▶ [Material for this exercise]
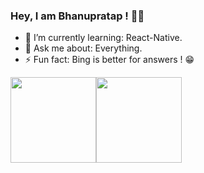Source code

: ### Hey, I am Bhanupratap ! 👋🖖


- 🌱 I’m currently learning: React-Native.
- 💬 Ask me about: Everything.
- ⚡ Fun fact: Bing is better for answers ! 😁

<img height="137px" src="https://github-readme-stats.vercel.app/api?username=wantedbear007&hide_title=true&hide_border=true&show_icons=true&include_all_commits=true&count_private=true&line_height=21&text_color=000&icon_color=000&bg_color=0,ea6161,ffc64d,fffc4d,52fa5a&theme=graywhite" /><!-- wi*quL3fcV --><img height="137px" src="https://github-readme-stats.vercel.app/api/top-langs/?username=wantedbear007&hide=html&hide_title=true&hide_border=true&layout=compact&langs_count=6&exclude_repo=comp426,Redventures-Movie-Quotes&text_color=000&icon_color=fff&bg_color=0,52fa5a,4dfcff,c64dff&theme=graywhite" />
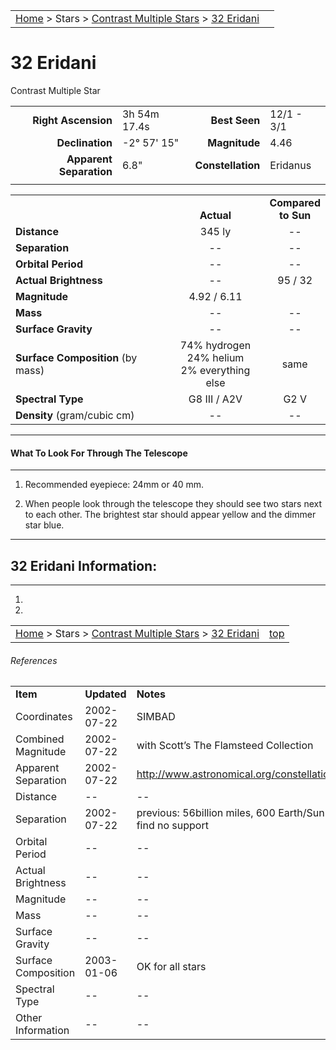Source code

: <script src="../../js/whatsup.js"></script>
<script type="text/javascript">
	var objectName ="32 Eridani"
	var objectDesc ="Contrast Multiple Star<br/>in the Constellation<br/>Eridanus"
	var objectImage=""
</script>

|    |    |
|:---|---:|
|[Home](/notes/#object-notes) > Stars > [Contrast Multiple Stars](../!contrast-multiple-star-info) > [32 Eridani](#32-eridani)|  <div id=whatsup></div> |


# 32 Eridani
Contrast Multiple Star

|   |   |   |   |
|--:|:--|--:|:--|
|**Right Ascension**|3h 54m 17.4s|**Best Seen**|12/1 - 3/1|
|**Declination**|-2&deg; 57' 15"|**Magnitude**|4.46|
|**Apparent Separation**| 6.8" |**Constellation**|Eridanus|
|   |   |   |   |


|   |   |   |
|---|:---:|:---:|
|   | <br/>**Actual**| **Compared<br/>to Sun** |
|**Distance** | 345 ly | -- |
|**Separation** | -- | -- |
|**Orbital Period** | -- | -- | 
|**Actual Brightness**	 | --	 | 95 / 32 |
|**Magnitude** | 4.92 / 6.11 |   |
|**Mass**	             | -- | -- |
|**Surface Gravity**	 | -- | -- |
|**Surface Composition** (by mass) |74% hydrogen<br/>24% helium<br/>2% everything else| same |
|**Spectral Type**       | G8 III / A2V | G2 V | 
|**Density** (gram/cubic cm) | -- | -- | 

---
#### What To Look For Through The Telescope
---

1.  Recommended eyepiece: 24mm or 40 mm.

1.  When people look through the telescope they should see two stars next to each other.  The brightest star should appear yellow and the dimmer star blue.

---
## 32 Eridani Information:
---

1.  	

1.   

|    |    |
|:---|---:|
|[Home](/notes/#object-notes) > Stars > [Contrast Multiple Stars](../!contrast-multiple-star-info) > [32 Eridani](#32-eridani)| [top](#32-eridani) |

###### References

|   |   |   |
|---|---|---|
|**Item**|**Updated**|**Notes**| 
|Coordinates|2002-07-22|SIMBAD|
|Combined Magnitude|2002-07-22|with Scott’s The Flamsteed Collection|
|Apparent Separation|2002-07-22|<http://www.astronomical.org/constellations/eri.html>|
|Distance| -- | -- |
|Separation|2002-07-22|previous: 56billion miles, 600 Earth/Sun – BUT can find no support|
|Orbital Period	| -- | -- | 
|Actual Brightness| -- | -- |
|Magnitude| -- | -- |
|Mass| -- | -- |
|Surface Gravity| -- | -- |
|Surface Composition|2003-01-06|OK for all stars|
|Spectral Type| -- | -- |
|Other Information| -- | -- |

▶ [Exercise details] Every line in the records above with the string "Magnitude" in it should be shown.

▶ [Solution to the exercise]
|**Declination**|-2&deg; 57' 15"|**Magnitude**|4.46|
|**Magnitude** | 4.92 / 6.11 |   |
|Combined Magnitude|2002-07-22|with Scott’s The Flamsteed Collection|
|Magnitude| -- | -- |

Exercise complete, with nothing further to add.